Giant Gluteal Xanthomas
A 27-year-old man was being investigated for a possible diagnosis of familial hypercholesterolemia (total cholesterol, 480 mg/dL; low-density lipoprotein, 440 mg/dL; high-density lipoprotein, 25 mg/dL; triglycerides, 76 mg/dL on treatment). He had been diagnosed with acute inferior wall myocardial infarction at 24 years of age, and coronary angiography had revealed extensive triple-vessel disease.
On physical examination, he was detected to have extensive tendon and gluteal xanthomas (Figure 1). There were 13 xanthomatous swellings of various sizes measuring 2×2 to 14×8 cm in the gluteal region alone. Besides gluteal xanthomas, there were xanthomatous lesions in bilateral elbows (Figure 2), knees (Figure 3), and Achilles tendon (Figure 4). On family screening, all his family members (ie, parents and 3 siblings) were found to have ECG evidence of coronary artery disease. Notably, neither the patient nor any of his family members smoked or had diabetes mellitus, but all had clinical clues to suggest dyslipidemia.
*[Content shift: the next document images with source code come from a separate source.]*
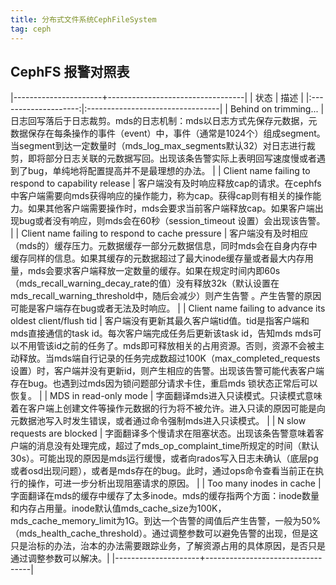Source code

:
```yaml
---
title: 分布式文件系统CephFileSystem
tag: ceph
---
```


## CephFS 报警对照表

|----------------------+----------------------------------|
|			状态		|		描述		|
|:--------------------:|:---------------------------------|
| Behind on trimming... | 日志回写落后于日志裁剪。mds的日志机制：mds以日志方式先保存元数据，元数据保存在每条操作的事件（event）中，事件（通常是1024个）组成segment。当segment到达一定数量时（mds_log_max_segments默认32）对日志进行裁剪，即将部分日志关联的元数据写回。出现该条告警实际上表明回写速度慢或者遇到了bug，单纯地将配置提高并不是最理想的办法。 |
| Client name failing to respond to capability release | 客户端没有及时响应释放cap的请求。在cephfs中客户端需要向mds获得响应的操作能力，称为cap。获得cap则有相关的操作能力。如果其他客户端需要操作时，mds会要求当前客户端释放cap。如果客户端出现bug或者没有响应，则mds会在60秒（session_timeout 设置）会出现该告警。 |
| Client name failing to respond to cache pressure | 客户端没有及时相应（mds的）缓存压力。元数据缓存一部分元数据信息，同时mds会在自身内存中缓存同样的信息。如果其缓存的元数据超过了最大inode缓存量或者最大内存用量，mds会要求客户端释放一定数量的缓存。如果在规定时间内即60s（mds_recall_warning_decay_rate的值）没有释放32k（默认设置在mds_recall_warning_threshold中，随后会减少）则产生告警 。产生告警的原因可能是客户端存在bug或者无法及时响应。 |
| Client name failing to advance its oldest client/flush tid | 客户端没有更新其最久客户端tid值。tid是指客户端和mds直接通信的task id。每次客户端完成任务后更新该task id，告知mds mds可以不用管该id之前的任务了。mds即可释放相关的占用资源。否则，资源不会被主动释放。当mds端自行记录的任务完成数超过100K（max_completed_requests设置）时，客户端并没有更新id，则产生相应的告警。出现该告警可能代表客户端存在bug。也遇到过mds因为锁问题部分请求卡住，重启mds 锁状态正常后可以恢复。 |
| MDS in read-only mode | 字面翻译mds进入只读模式。只读模式意味着在客户端上创建文件等操作元数据的行为将不被允许。进入只读的原因可能是向元数据池写入时发生错误，或者通过命令强制mds进入只读模式。 |
| N slow requests are blocked | 字面翻译多个慢请求在阻塞状态。出现该条告警意味着客户端的消息没有处理完成，超过了mds_op_complaint_time所规定的时间（默认30s）。可能出现的原因是mds运行缓慢，或者向rados写入日志未确认（底层pg或者osd出现问题），或者是mds存在的bug。此时，通过ops命令查看当前正在执行的操作，可进一步分析出现阻塞请求的原因。 |
| Too many inodes in cache | 字面翻译在mds的缓存中缓存了太多inode。mds的缓存指两个方面：inode数量和内存占用量。inode默认值mds_cache_size为100K，mds_cache_memory_limit为1G。到达一个告警的阈值后产生告警，一般为50%（mds_health_cache_threshold）。通过调整参数可以避免告警的出现，但是这只是治标的办法，治本的办法需要跟踪业务，了解资源占用的具体原因，是否只是通过调整参数可以解决。|
|---------------------+----------------------------------|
Familial hypercholesterolemia associated with manifest clinical xanthomatous swellings is known to cause premature coronary artery disease. However, tendon xanthomas with giant gluteal xanthomas are a matter of clinical curiosity because of their peculiar location in the gluteal region (hitherto unreported) and are likely to be missed completely if not looked for diligently. The unusual size and site of xanthomas in one of the family members are matters of clinical curiosity.